Seria legal, seria interessante ver o pessoal parar de tentar ser inteligente. Sério: esse negócio de ficar pensando muito profundo deixa ruga em vocês. Além disso, causa uma certa sensação de que você é um gênio: “nossa eu sou perspicaz pra caralho, eu enxergo além do que as pessoas comuns enxergam“. Não enxerga, não, meu filho; você é normalzinho como nós também. 99% das análises muito aprofundadas na internet vêm dessa doença de achar que você é capaz de fazer uma análise mais profunda que a patuleia. Quando você fica mexendo com o intelecto e achando que foi premiado, você esquece de OLHAR PRO MUNDO. É daí que vem tudo que é tipo de escrotidão, porém a escrotidão das mais perversas (que são as escrotidões cientes de si). Por exemplo: “tem que ver o que está ‘por trás’ da prisão do Cunha” e começa toda uma análise crítica do porquê teriam prendido o Cunha, sendo que a resposta está bem ali à vista, explicada, mostrada, basta abrir os olhos e parar de achar que teu cérebro vai desvelar o que ninguém desvela. Porque não há sustentação teórica que se sobreponha à realidade concreta. Essa é a diferença entre uma pessoa “ANALISAR” a realidade e uma pessoa ENXERGAR a realidade. Toda análise vem EM DETRIMENTO da realidade que está ali, ela é dada, como um presente. Mas que você se nega a ver porque ela é acessível a todos e você não quer ser todos. Você quer ser o cara que “vê além“. Isso é uma doença. Sem contar que é chato pra caralho. Pensa assim: a vida real é como você ali esperando pra atravessar a rua. Tem o sinal vermelho e o sinal verde. Você olha o sinal verde e ele SIGNIFICA que você pode atravessar; você olha o sinal vermelho e ele SIGNIFICA que você não pode atravessar. Você não precisa parar e pensar “nossa, mas será que o verde realmente quer dizer o que ele quer dizer?”, “será que o sinal vermelho não é alguém que está querend…” – e o sinal fechou de novo. O resumo de tudo é que não há significado FORA da realidade. Tentando achar algo assim ou você é atropelado ou não atravessa a rua nunca.

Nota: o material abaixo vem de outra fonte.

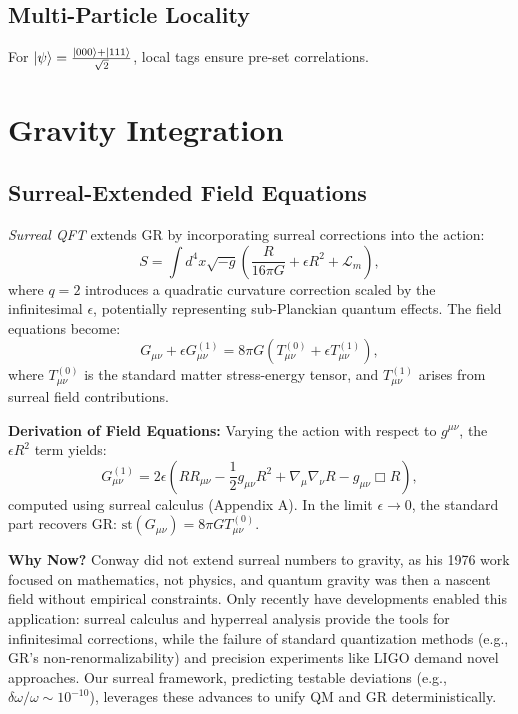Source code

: \documentclass{article}
\begin{document}
\subsection{Multi-Particle Locality}
For \(\ket{\psi} = \frac{\ket{000} + \ket{111}}{\sqrt{2}}\), local tags ensure pre-set correlations.

\section{Gravity Integration}
\subsection{Surreal-Extended Field Equations}
\textit{Surreal QFT} extends GR by incorporating surreal corrections into the action:
\begin{equation}
S = \int d^4x \sqrt{-g} \left( \frac{R}{16\pi G} + \epsilon R^2 + \mathcal{L}_m \right),
\end{equation}
where \( q = 2 \) introduces a quadratic curvature correction scaled by the infinitesimal \(\epsilon\), potentially representing sub-Planckian quantum effects. The field equations become:
\begin{equation}
G_{\mu\nu} + \epsilon G_{\mu\nu}^{(1)} = 8\pi G \left( T_{\mu\nu}^{(0)} + \epsilon T_{\mu\nu}^{(1)} \right),
\end{equation}
where \( T_{\mu\nu}^{(0)} \) is the standard matter stress-energy tensor, and \( T_{\mu\nu}^{(1)} \) arises from surreal field contributions.

\textbf{Derivation of Field Equations:} Varying the action with respect to \( g^{\mu\nu} \), the \(\epsilon R^2\) term yields:
\[
G_{\mu\nu}^{(1)} = 2\epsilon \left( R R_{\mu\nu} - \frac{1}{2} g_{\mu\nu} R^2 + \nabla_\mu \nabla_\nu R - g_{\mu\nu} \Box R \right),
\]
computed using surreal calculus (Appendix A). In the limit \(\epsilon \to 0\), the standard part recovers GR: \(\text{st}(G_{\mu\nu}) = 8\pi G T_{\mu\nu}^{(0)}\).

\textbf{Why Now?} Conway did not extend surreal numbers to gravity, as his 1976 work focused on mathematics, not physics, and quantum gravity was then a nascent field without empirical constraints. Only recently have developments enabled this application: surreal calculus \cite{Ehrlich2012} and hyperreal analysis \cite{Goldblatt1998} provide the tools for infinitesimal corrections, while the failure of standard quantization methods (e.g., GR's non-renormalizability) and precision experiments like LIGO \cite{LIGO2016} demand novel approaches. Our surreal framework, predicting testable deviations (e.g., \(\delta \omega / \omega \sim 10^{-10}\)), leverages these advances to unify QM and GR deterministically.
\end{document}
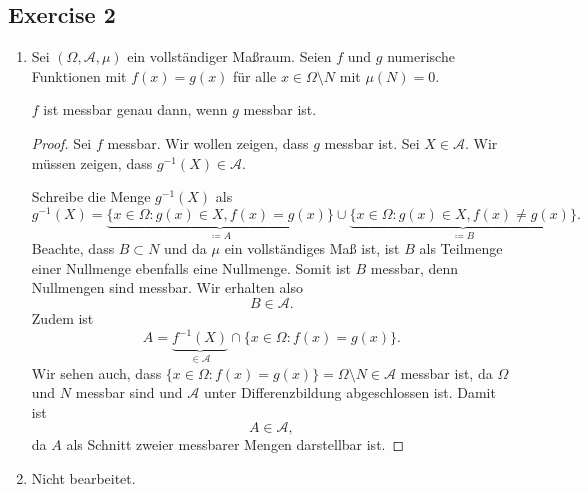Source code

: \documentclass[a4paper]{article}
\begin{document}
\subsection*{Exercise 2}
\begin{enumerate}[label=(\roman*)]
\item Sei $(\Omega, \mathcal A, \mu)$ ein vollständiger Maßraum. Seien $f$ und $g$ numerische Funktionen mit $f(x) =g(x)$ für alle $x \in \Omega \setminus N$ mit $\mu(N) = 0$.
\begin{issue}{}{}
$f$ ist messbar genau dann, wenn $g$ messbar ist.
\end{issue}
\begin{proof}
Sei $f$ messbar. Wir wollen zeigen, dass $g$ messbar ist. Sei $X \in \mathcal A$. Wir müssen zeigen, dass $g^{-1}(X) \in \mathcal A$.

Schreibe die Menge $g^{-1}(X)$ als
\[
	g^{-1}(X) = \underbrace{\{ x \in \Omega : g(x) \in X, f(x) = g(x) \}}_{\coloneqq A} \cup \underbrace{\{ x \in \Omega : g(x) \in X, f(x) \neq g(x) \}}_{\coloneqq B}.
\]
Beachte, dass $B \subset N$ und da $\mu$ ein vollständiges Maß ist, ist $B$ als Teilmenge einer Nullmenge ebenfalls eine Nullmenge. Somit ist $B$ messbar, denn Nullmengen sind messbar. Wir erhalten also
\[
	B \in \mathcal A.
\]
Zudem ist $$A = \underbrace{f^{-1}(X)}_{\in \mathcal A} \cap \{ x \in \Omega : f(x) = g(x) \}.$$
Wir sehen auch, dass $\{ x \in \Omega : f(x) = g(x) \} = \Omega \setminus N  \in \mathcal A$ messbar ist, da $\Omega$ und $N$ messbar sind und $\mathcal A$ unter Differenzbildung abgeschlossen ist. Damit ist $$A \in \mathcal A,$$ da $A$ als Schnitt zweier messbarer Mengen darstellbar ist.
\end{proof}

\item Nicht bearbeitet.
\end{enumerate}
\end{document}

Enfim, se dar mais medalhas às mulheres não tira o direito dos demais homens, outro argumento que traz em si uma acusação grave de machismo, afirmo que deixar de dá-las também não mexe com o direito de ninguém!
A coisa está melhorando para as mulheres corredoras, e isso é ÓTIMO. Mas tentar na marretada acelerar essa mudança naquilo que VOCÊ acha melhor, pode ser um belo tiro pela culatra.
Vamos todos correr mais e fazer textão de menos!
p.s.1: quem teve uma saída com estilo foi a New Balance que em sua prova de 15km distribuiu 15 medalhas para cada sexo.
p.s.2: a alternativa mais fácil à organizadora é tirar TODAS as medalhas Top. O desgaste (e o custo) é menor. Quando isso acontecer, os defensores do “medalhas Top banhadas a ouro a TODOS os corredores” não estarão aqui para serem responsabilizados.